- _PROBLEM_:
Unless it is a picture, every line from the start of the entries through the line with "быть обработаны локально." must be retyped exactly.

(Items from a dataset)

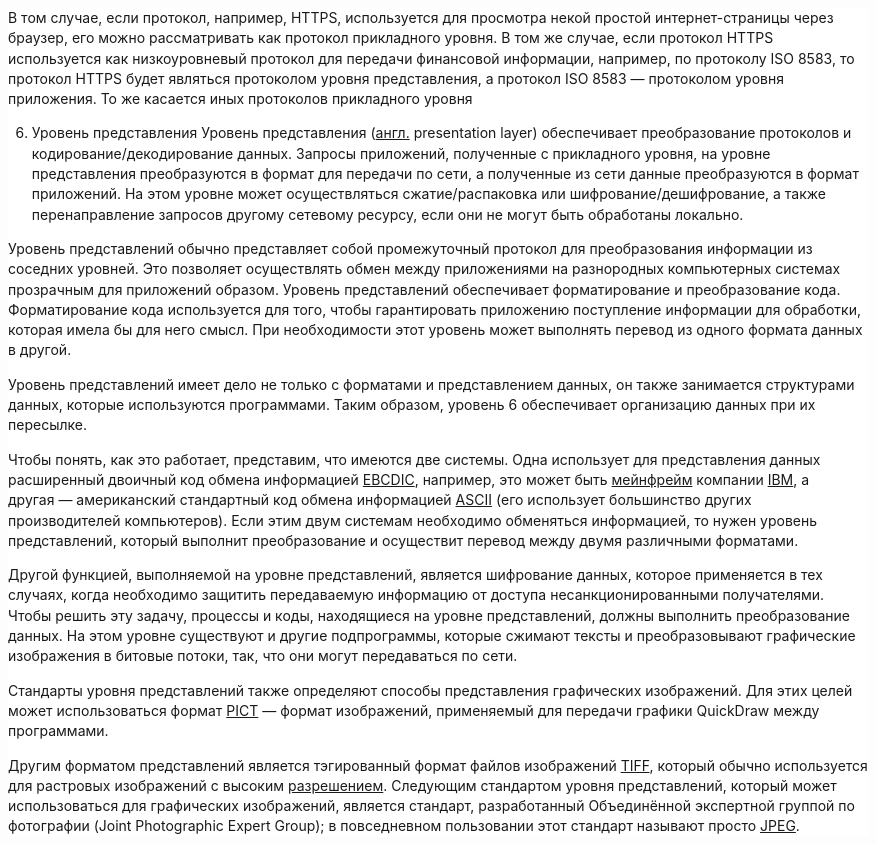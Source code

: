 В том случае, если протокол, например, HTTPS, используется для просмотра некой простой интернет-страницы через браузер, его можно рассматривать как протокол прикладного уровня. В том же случае, если протокол HTTPS используется как низкоуровневый протокол для передачи финансовой информации, например, по протоколу ISO 8583, то протокол HTTPS будет являться протоколом уровня представления, а протокол ISO 8583 — протоколом уровня приложения. То же касается иных протоколов прикладного уровня

6. Уровень представления
Уровень представления ([англ.](https://ru.wikipedia.org/wiki/%D0%90%D0%BD%D0%B3%D0%BB%D0%B8%D0%B9%D1%81%D0%BA%D0%B8%D0%B9_%D1%8F%D0%B7%D1%8B%D0%BA "Английский язык") presentation layer) обеспечивает преобразование протоколов и кодирование/декодирование данных. Запросы приложений, полученные с прикладного уровня, на уровне представления преобразуются в формат для передачи по сети, а полученные из сети данные преобразуются в формат приложений. На этом уровне может осуществляться сжатие/распаковка или шифрование/дешифрование, а также перенаправление запросов другому сетевому ресурсу, если они не могут быть обработаны локально.

Уровень представлений обычно представляет собой промежуточный протокол для преобразования информации из соседних уровней. Это позволяет осуществлять обмен между приложениями на разнородных компьютерных системах прозрачным для приложений образом. Уровень представлений обеспечивает форматирование и преобразование кода. Форматирование кода используется для того, чтобы гарантировать приложению поступление информации для обработки, которая имела бы для него смысл. При необходимости этот уровень может выполнять перевод из одного формата данных в другой.

Уровень представлений имеет дело не только с форматами и представлением данных, он также занимается структурами данных, которые используются программами. Таким образом, уровень 6 обеспечивает организацию данных при их пересылке.

Чтобы понять, как это работает, представим, что имеются две системы. Одна использует для представления данных расширенный двоичный код обмена информацией [EBCDIC](https://ru.wikipedia.org/wiki/EBCDIC "EBCDIC"), например, это может быть [мейнфрейм](https://ru.wikipedia.org/wiki/%D0%9C%D0%B5%D0%B9%D0%BD%D1%84%D1%80%D0%B5%D0%B9%D0%BC "Мейнфрейм") компании [IBM](https://ru.wikipedia.org/wiki/IBM "IBM"), а другая — американский стандартный код обмена информацией [ASCII](https://ru.wikipedia.org/wiki/ASCII "ASCII") (его использует большинство других производителей компьютеров). Если этим двум системам необходимо обменяться информацией, то нужен уровень представлений, который выполнит преобразование и осуществит перевод между двумя различными форматами.

Другой функцией, выполняемой на уровне представлений, является шифрование данных, которое применяется в тех случаях, когда необходимо защитить передаваемую информацию от доступа несанкционированными получателями. Чтобы решить эту задачу, процессы и коды, находящиеся на уровне представлений, должны выполнить преобразование данных. На этом уровне существуют и другие подпрограммы, которые сжимают тексты и преобразовывают графические изображения в битовые потоки, так, что они могут передаваться по сети.

Стандарты уровня представлений также определяют способы представления графических изображений. Для этих целей может использоваться формат [PICT](https://ru.wikipedia.org/w/index.php?title=PICT&action=edit&redlink=1 "PICT (страница отсутствует)") — формат изображений, применяемый для передачи графики QuickDraw между программами.

Другим форматом представлений является тэгированный формат файлов изображений [TIFF](https://ru.wikipedia.org/wiki/TIFF "TIFF"), который обычно используется для растровых изображений с высоким [разрешением](https://ru.wikipedia.org/wiki/%D0%A0%D0%B0%D0%B7%D1%80%D0%B5%D1%88%D0%B5%D0%BD%D0%B8%D0%B5_(%D0%BA%D0%BE%D0%BC%D0%BF%D1%8C%D1%8E%D1%82%D0%B5%D1%80%D0%BD%D0%B0%D1%8F_%D0%B3%D1%80%D0%B0%D1%84%D0%B8%D0%BA%D0%B0) "Разрешение (компьютерная графика)"). Следующим стандартом уровня представлений, который может использоваться для графических изображений, является стандарт, разработанный Объединённой экспертной группой по фотографии (Joint Photographic Expert Group); в повседневном пользовании этот стандарт называют просто [JPEG](https://ru.wikipedia.org/wiki/JPEG "JPEG").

- _EXERCISE ANSWER_:
Source code

: В том случае, если протокол, например, HTTPS, используется для просмотра некой простой интернет-страницы через браузер, его можно рассматривать как протокол прикладного уровня. В том же случае, если протокол HTTPS используется как низкоуровневый протокол для передачи финансовой информации, например, по протоколу ISO 8583, то протокол HTTPS будет являться протоколом уровня представления, а протокол ISO 8583 — протоколом уровня приложения. То же касается иных протоколов прикладного уровня

6. Уровень представления
Уровень представления ([англ.](https://ru.wikipedia.org/wiki/%D0%90%D0%BD%D0%B3%D0%BB%D0%B8%D0%B9%D1%81%D0%BA%D0%B8%D0%B9_%D1%8F%D0%B7%D1%8B%D0%BA "Английский язык") presentation layer) обеспечивает преобразование протоколов и кодирование/декодирование данных. Запросы приложений, полученные с прикладного уровня, на уровне представления преобразуются в формат для передачи по сети, а полученные из сети данные преобразуются в формат приложений. На этом уровне может осуществляться сжатие/распаковка или шифрование/дешифрование, а также перенаправление запросов другому сетевому ресурсу, если они не могут быть обработаны локально.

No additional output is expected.